One part of the entries below is wanted: the lines from the one containing "and Partitioning Patterns" through the one containing "Yes | ⚠️ Depends |". Write those out exactly and nothing else.

#### Given information ####

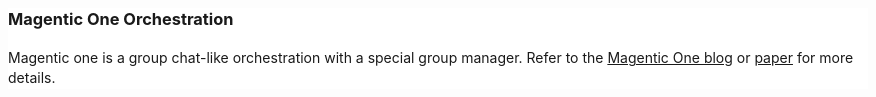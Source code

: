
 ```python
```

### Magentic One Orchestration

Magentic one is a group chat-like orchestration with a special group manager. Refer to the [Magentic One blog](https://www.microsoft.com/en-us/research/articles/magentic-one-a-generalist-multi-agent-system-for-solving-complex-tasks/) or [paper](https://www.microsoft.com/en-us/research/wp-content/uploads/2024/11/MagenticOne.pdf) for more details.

####
#### Given information ####

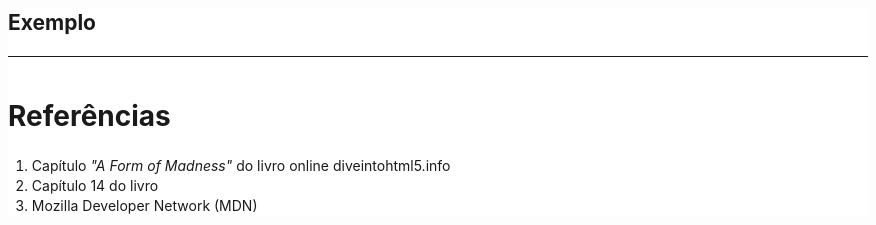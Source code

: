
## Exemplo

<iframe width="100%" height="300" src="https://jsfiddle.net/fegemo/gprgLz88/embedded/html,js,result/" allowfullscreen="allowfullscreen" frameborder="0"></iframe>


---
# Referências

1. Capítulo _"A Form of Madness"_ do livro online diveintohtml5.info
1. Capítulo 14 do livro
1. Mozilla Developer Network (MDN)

####
#### Given information ####

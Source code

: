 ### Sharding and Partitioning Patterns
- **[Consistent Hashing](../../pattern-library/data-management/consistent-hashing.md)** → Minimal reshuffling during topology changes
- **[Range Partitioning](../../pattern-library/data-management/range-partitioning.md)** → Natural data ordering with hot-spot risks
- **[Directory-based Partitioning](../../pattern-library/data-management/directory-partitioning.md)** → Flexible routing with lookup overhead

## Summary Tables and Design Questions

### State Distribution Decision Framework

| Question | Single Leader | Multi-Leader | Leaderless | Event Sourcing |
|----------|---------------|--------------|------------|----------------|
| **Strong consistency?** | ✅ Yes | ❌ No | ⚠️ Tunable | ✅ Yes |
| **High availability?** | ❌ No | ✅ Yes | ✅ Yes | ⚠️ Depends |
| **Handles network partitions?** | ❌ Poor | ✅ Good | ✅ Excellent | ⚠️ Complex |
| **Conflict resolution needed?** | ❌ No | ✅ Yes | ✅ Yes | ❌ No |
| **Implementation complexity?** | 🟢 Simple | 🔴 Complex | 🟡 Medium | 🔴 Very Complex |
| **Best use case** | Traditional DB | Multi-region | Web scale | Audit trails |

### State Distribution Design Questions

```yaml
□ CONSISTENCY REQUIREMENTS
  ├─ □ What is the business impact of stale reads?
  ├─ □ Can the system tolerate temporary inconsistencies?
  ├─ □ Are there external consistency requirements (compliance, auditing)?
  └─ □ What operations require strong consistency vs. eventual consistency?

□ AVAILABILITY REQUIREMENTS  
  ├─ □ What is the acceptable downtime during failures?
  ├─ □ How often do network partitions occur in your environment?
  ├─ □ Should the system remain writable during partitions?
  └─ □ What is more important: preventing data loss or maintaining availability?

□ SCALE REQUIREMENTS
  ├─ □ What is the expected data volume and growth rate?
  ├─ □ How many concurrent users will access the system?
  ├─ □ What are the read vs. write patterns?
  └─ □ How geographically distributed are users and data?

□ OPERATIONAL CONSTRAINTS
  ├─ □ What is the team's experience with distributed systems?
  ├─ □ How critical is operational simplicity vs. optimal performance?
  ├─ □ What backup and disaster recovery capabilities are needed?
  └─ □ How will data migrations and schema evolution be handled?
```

####

**Solution to the problem:**
: ### Sharding and Partitioning Patterns
- **[Consistent Hashing](../../pattern-library/data-management/consistent-hashing.md)** → Minimal reshuffling during topology changes
- **[Range Partitioning](../../pattern-library/data-management/range-partitioning.md)** → Natural data ordering with hot-spot risks
- **[Directory-based Partitioning](../../pattern-library/data-management/directory-partitioning.md)** → Flexible routing with lookup overhead

## Summary Tables and Design Questions

### State Distribution Decision Framework

| Question | Single Leader | Multi-Leader | Leaderless | Event Sourcing |
|----------|---------------|--------------|------------|----------------|
| **Strong consistency?** | ✅ Yes | ❌ No | ⚠️ Tunable | ✅ Yes |
| **High availability?** | ❌ No | ✅ Yes | ✅ Yes | ⚠️ Depends |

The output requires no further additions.